• _Task instructions_:
Each record, word for word and stripped of pictures, is what the answer should contain.
──────── Provided data ────────
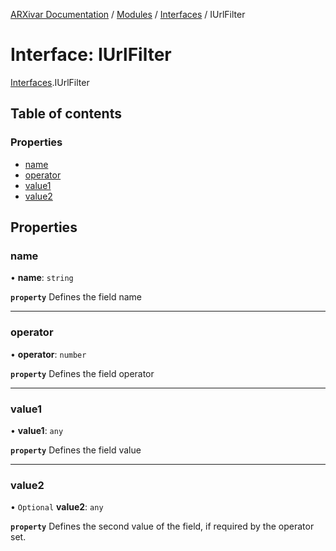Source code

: [ARXivar Documentation](../README.md) / [Modules](../modules.md) / [Interfaces](../modules/Interfaces.md) / IUrlFilter

# Interface: IUrlFilter

[Interfaces](../modules/Interfaces.md).IUrlFilter

## Table of contents

### Properties

- [name](Interfaces.IUrlFilter.md#name)
- [operator](Interfaces.IUrlFilter.md#operator)
- [value1](Interfaces.IUrlFilter.md#value1)
- [value2](Interfaces.IUrlFilter.md#value2)

## Properties

### name

• **name**: `string`

**`property`** Defines the field name

___

### operator

• **operator**: `number`

**`property`** Defines the field operator

___

### value1

• **value1**: `any`

**`property`** Defines the field value

___

### value2

• `Optional` **value2**: `any`

**`property`** Defines the second value of the field, if required by the operator set.
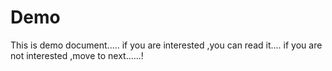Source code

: # Demo
This is demo document.....
if you are interested ,you can read it....
if you are not interested ,move to next......!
────────
• _Answer to this exercise_:
Source code

: [ARXivar Documentation](../README.md) / [Modules](../modules.md) / [Interfaces](../modules/Interfaces.md) / IUrlFilter

# Interface: IUrlFilter

[Interfaces](../modules/Interfaces.md).IUrlFilter

## Table of contents

### Properties

- [name](Interfaces.IUrlFilter.md#name)
- [operator](Interfaces.IUrlFilter.md#operator)
- [value1](Interfaces.IUrlFilter.md#value1)
- [value2](Interfaces.IUrlFilter.md#value2)

## Properties

### name

• **name**: `string`

**`property`** Defines the field name

___

### operator

• **operator**: `number`

**`property`** Defines the field operator

___

### value1

• **value1**: `any`

**`property`** Defines the field value

___

### value2

• `Optional` **value2**: `any`

**`property`** Defines the second value of the field, if required by the operator set.
Source code

: # Demo
This is demo document.....
if you are interested ,you can read it....
if you are not interested ,move to next......!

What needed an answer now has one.